Le gouvernement français vient de donner le coup d’envoi de la mise en oeuvre des investissements d’avenir pour le développement des usages et services numériques, dont l’enveloppe s’élève à 2,5 milliards d’euros.
Les acteurs économiques concernés par les usages et services numériques dans le foyer domestique, par la domotique, devront se reporter au volet « ville numérique » qui constitue la 8ème priorité de la consultation(1) que lance le gouvernement, a expliqué à Domotique news, Nathalie Kosciusko-Morizet, secrétaire d’Etat à la prospective et à l’Economie Numérique. « Pour que les investissements d’avenir dans le numérique correspondent à la réalité du marché, aux besoins des entreprises, et à la demande réelle des citoyens, il est nécessaire que les acteurs se mobilisent » nous a –t-elle ajouté. C’est donc dans le cadre plus globale de la « ville numérique » que s’inscrit le foyer numérique et les espaces collectifs. « Les marchés qui y sont associés sont appelés à une forte croissance dans les vingt prochaines années et porteurs d’importants enjeux pour l’industrie » peut-on lire dans ce volet de la consultation. L’interopérabilité des services et leur ouverture seront les conditions indispensables à un large déploiements. C’est donc dans cette perspective que devront se situer les contributions. Les auteurs notent en effet que les technologies
RFID, le NFC , les réseaux fixes ou mobiles de capteurs maillés, ainsi que le nombre croissants d’objets de la vie quotidienne connectés (MtoM) sont d’importants gisements d’usages numériques nouveaux. A qui s’adresse cette consultation ? à l’ensemble de l’écosystème de la société numérique ; aux auto- entrepreneur, aux grands groupes, au blogueur, aux associations, au chercheur, à l’internaute. Sur quels critères seront retenues les propositions ? sur les conséquences qu’elles auront sur l’emploi, sur la compétitivité des entreprises, et le retour sur investissement pour l’Etat. On considérera l’impact de la contribution sur la création future de richesse et sur la croissance pour les futures générations. Les auteurs n’oublie pas qu’entre 2001 et 2008, environ 60% de la croissance était due à l’économie numérique. Le Fonds pour la Société numérique ( 2,5 milliards d’euros) financera majoritairement les projets sous forme de prises de participation et de prêts. Dans certains cas, des avances remboursables et des subventions (surtout en Recherche et Développement), pourront être consenties. Subventions et avances remboursables représenteront une partie minoritaire ( 30%) et devront donc être accompagnées par d’autres types d’intervention.

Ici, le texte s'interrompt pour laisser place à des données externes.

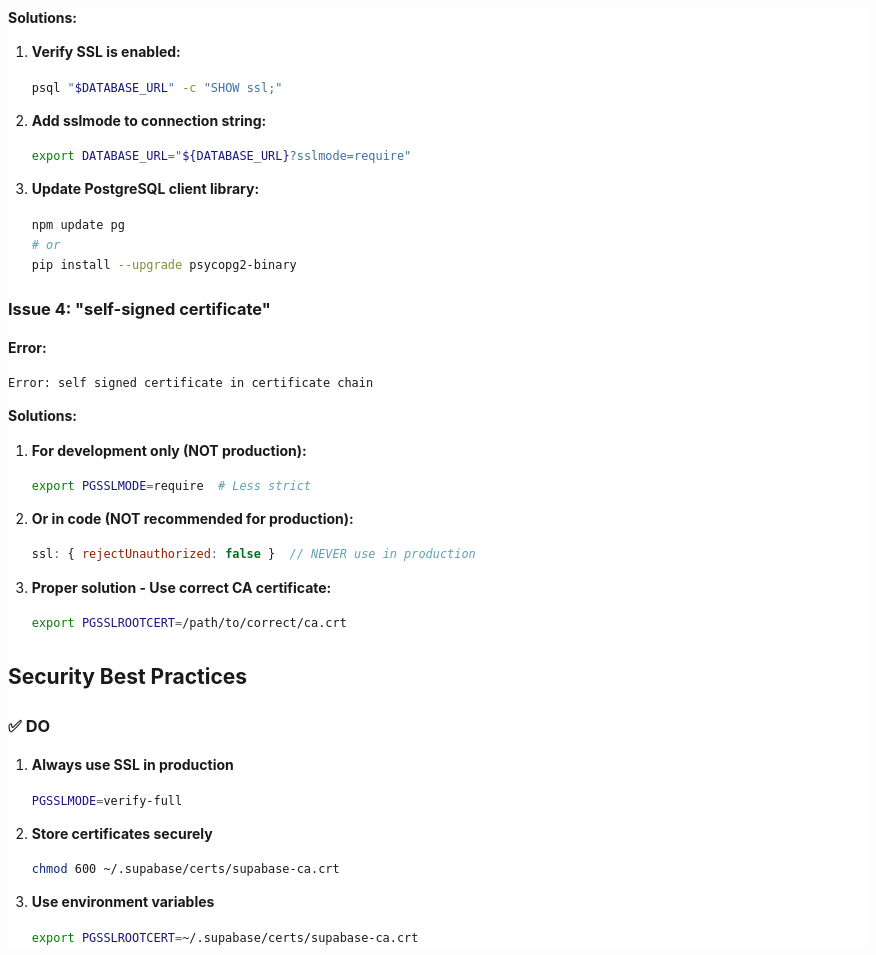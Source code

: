 **Solutions:**

1. **Verify SSL is enabled:**
   ```bash
   psql "$DATABASE_URL" -c "SHOW ssl;"
   ```

2. **Add sslmode to connection string:**
   ```bash
   export DATABASE_URL="${DATABASE_URL}?sslmode=require"
   ```

3. **Update PostgreSQL client library:**
   ```bash
   npm update pg
   # or
   pip install --upgrade psycopg2-binary
   ```

### Issue 4: "self-signed certificate"

**Error:**
```
Error: self signed certificate in certificate chain
```

**Solutions:**

1. **For development only (NOT production):**
   ```bash
   export PGSSLMODE=require  # Less strict
   ```

2. **Or in code (NOT recommended for production):**
   ```javascript
   ssl: { rejectUnauthorized: false }  // NEVER use in production
   ```

3. **Proper solution - Use correct CA certificate:**
   ```bash
   export PGSSLROOTCERT=/path/to/correct/ca.crt
   ```

## Security Best Practices

### ✅ DO

1. **Always use SSL in production**
   ```bash
   PGSSLMODE=verify-full
   ```

2. **Store certificates securely**
   ```bash
   chmod 600 ~/.supabase/certs/supabase-ca.crt
   ```

3. **Use environment variables**
   ```bash
   export PGSSLROOTCERT=~/.supabase/certs/supabase-ca.crt
   ```
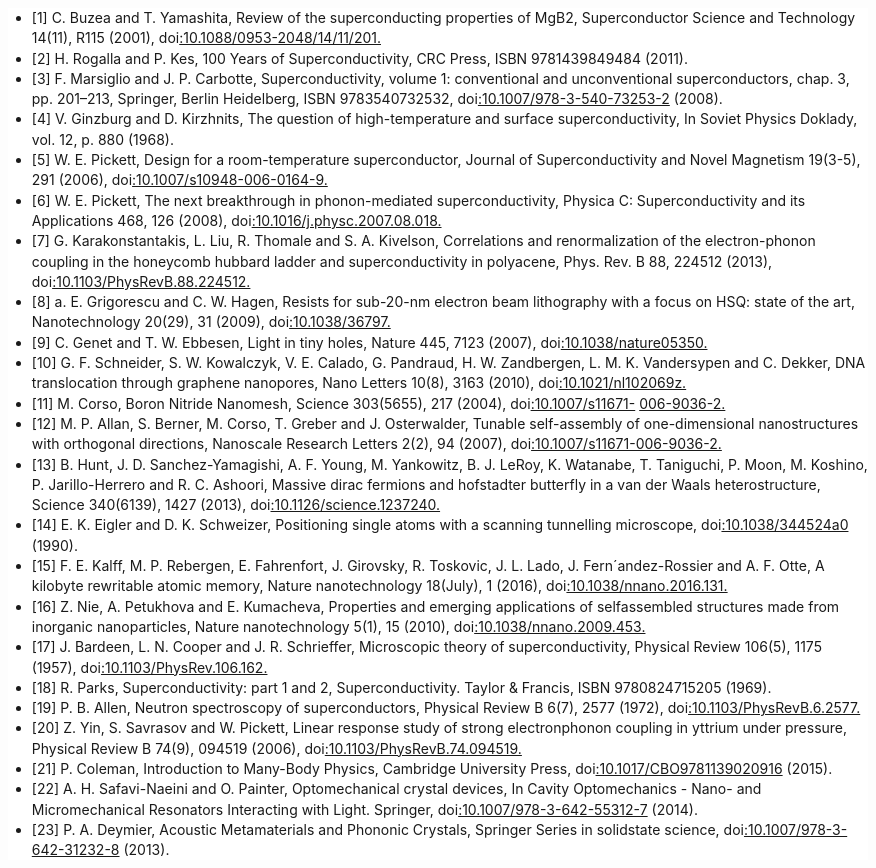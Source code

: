 - [1] C. Buzea and T. Yamashita, Review of the superconducting properties of MgB2, Superconductor Science and Technology 14(11), R115 (2001), doi[:10.1088/0953-2048/14/11/201.](http://dx.doi.org/10.1088/0953-2048/14/11/201)
- [2] H. Rogalla and P. Kes, 100 Years of Superconductivity, CRC Press, ISBN 9781439849484 (2011).
- [3] F. Marsiglio and J. P. Carbotte, Superconductivity, volume 1: conventional and unconventional superconductors, chap. 3, pp. 201–213, Springer, Berlin Heidelberg, ISBN 9783540732532, doi[:10.1007/978-3-540-73253-2](http://dx.doi.org/10.1007/978-3-540-73253-2) (2008).
- [4] V. Ginzburg and D. Kirzhnits, The question of high-temperature and surface superconductivity, In Soviet Physics Doklady, vol. 12, p. 880 (1968).
- [5] W. E. Pickett, Design for a room-temperature superconductor, Journal of Superconductivity and Novel Magnetism 19(3-5), 291 (2006), doi[:10.1007/s10948-006-0164-9.](http://dx.doi.org/10.1007/s10948-006-0164-9)
- [6] W. E. Pickett, The next breakthrough in phonon-mediated superconductivity, Physica C: Superconductivity and its Applications 468, 126 (2008), doi[:10.1016/j.physc.2007.08.018.](http://dx.doi.org/10.1016/j.physc.2007.08.018)
- [7] G. Karakonstantakis, L. Liu, R. Thomale and S. A. Kivelson, Correlations and renormalization of the electron-phonon coupling in the honeycomb hubbard ladder and superconductivity in polyacene, Phys. Rev. B 88, 224512 (2013), doi[:10.1103/PhysRevB.88.224512.](http://dx.doi.org/10.1103/PhysRevB.88.224512)
- [8] a. E. Grigorescu and C. W. Hagen, Resists for sub-20-nm electron beam lithography with a focus on HSQ: state of the art, Nanotechnology 20(29), 31 (2009), doi[:10.1038/36797.](http://dx.doi.org/10.1038/36797)
- [9] C. Genet and T. W. Ebbesen, Light in tiny holes, Nature 445, 7123 (2007), doi[:10.1038/nature05350.](http://dx.doi.org/10.1038/nature05350)
- [10] G. F. Schneider, S. W. Kowalczyk, V. E. Calado, G. Pandraud, H. W. Zandbergen, L. M. K. Vandersypen and C. Dekker, DNA translocation through graphene nanopores, Nano Letters 10(8), 3163 (2010), doi[:10.1021/nl102069z.](http://dx.doi.org/10.1021/nl102069z)
- [11] M. Corso, Boron Nitride Nanomesh, Science 303(5655), 217 (2004), doi[:10.1007/s11671-](http://dx.doi.org/10.1007/s11671-006-9036-2) [006-9036-2.](http://dx.doi.org/10.1007/s11671-006-9036-2)
- [12] M. P. Allan, S. Berner, M. Corso, T. Greber and J. Osterwalder, Tunable self-assembly of one-dimensional nanostructures with orthogonal directions, Nanoscale Research Letters 2(2), 94 (2007), doi[:10.1007/s11671-006-9036-2.](http://dx.doi.org/10.1007/s11671-006-9036-2)
- [13] B. Hunt, J. D. Sanchez-Yamagishi, A. F. Young, M. Yankowitz, B. J. LeRoy, K. Watanabe, T. Taniguchi, P. Moon, M. Koshino, P. Jarillo-Herrero and R. C. Ashoori, Massive dirac fermions and hofstadter butterfly in a van der Waals heterostructure, Science 340(6139), 1427 (2013), doi[:10.1126/science.1237240.](http://dx.doi.org/10.1126/science.1237240)
- [14] E. K. Eigler and D. K. Schweizer, Positioning single atoms with a scanning tunnelling microscope, doi[:10.1038/344524a0](http://dx.doi.org/10.1038/344524a0) (1990).
- [15] F. E. Kalff, M. P. Rebergen, E. Fahrenfort, J. Girovsky, R. Toskovic, J. L. Lado, J. Fern´andez-Rossier and A. F. Otte, A kilobyte rewritable atomic memory, Nature nanotechnology 18(July), 1 (2016), doi[:10.1038/nnano.2016.131.](http://dx.doi.org/10.1038/nnano.2016.131)
- [16] Z. Nie, A. Petukhova and E. Kumacheva, Properties and emerging applications of selfassembled structures made from inorganic nanoparticles, Nature nanotechnology 5(1), 15 (2010), doi[:10.1038/nnano.2009.453.](http://dx.doi.org/10.1038/nnano.2009.453)
- [17] J. Bardeen, L. N. Cooper and J. R. Schrieffer, Microscopic theory of superconductivity, Physical Review 106(5), 1175 (1957), doi[:10.1103/PhysRev.106.162.](http://dx.doi.org/10.1103/PhysRev.106.162)
- [18] R. Parks, Superconductivity: part 1 and 2, Superconductivity. Taylor & Francis, ISBN 9780824715205 (1969).
- [19] P. B. Allen, Neutron spectroscopy of superconductors, Physical Review B 6(7), 2577 (1972), doi[:10.1103/PhysRevB.6.2577.](http://dx.doi.org/10.1103/PhysRevB.6.2577)
- [20] Z. Yin, S. Savrasov and W. Pickett, Linear response study of strong electronphonon coupling in yttrium under pressure, Physical Review B 74(9), 094519 (2006), doi[:10.1103/PhysRevB.74.094519.](http://dx.doi.org/10.1103/PhysRevB.74.094519)
- [21] P. Coleman, Introduction to Many-Body Physics, Cambridge University Press, doi[:10.1017/CBO9781139020916](http://dx.doi.org/10.1017/CBO9781139020916) (2015).
- <span id="page-15-0"></span>[22] A. H. Safavi-Naeini and O. Painter, Optomechanical crystal devices, In Cavity Optomechanics - Nano- and Micromechanical Resonators Interacting with Light. Springer, doi[:10.1007/978-3-642-55312-7](http://dx.doi.org/10.1007/978-3-642-55312-7) (2014).
- <span id="page-15-1"></span>[23] P. A. Deymier, Acoustic Metamaterials and Phononic Crystals, Springer Series in solidstate science, doi[:10.1007/978-3-642-31232-8](http://dx.doi.org/10.1007/978-3-642-31232-8) (2013).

L’examen de l’ensemble des contributions recueillies (suggestions, ébauches de projets, réflexions économiques et sociétales) se fera en deux temps :
– Une première phase, dès la clôture de la consultation publique, c’est-àdiree après le 7 juillet 2010, consistera à identifier les axes de travail pour lesquels il existe un consensus des acteurs sur les modalités d’intervention de l’Etat. Dans ce cas, des appels à projets seront publiés dans la foulée, afin de débloquer rapidement les premiers fonds.
– Une deuxième phase, qui durera tout l’été, permettra d’approfondir les sujets plus complexes, et d’établir une synthèse exhaustive des propositions. Elle débouchera
sur le lancement d’appels à projets et d’appels à manifestation d’intérêt dès la rentrée prochaine.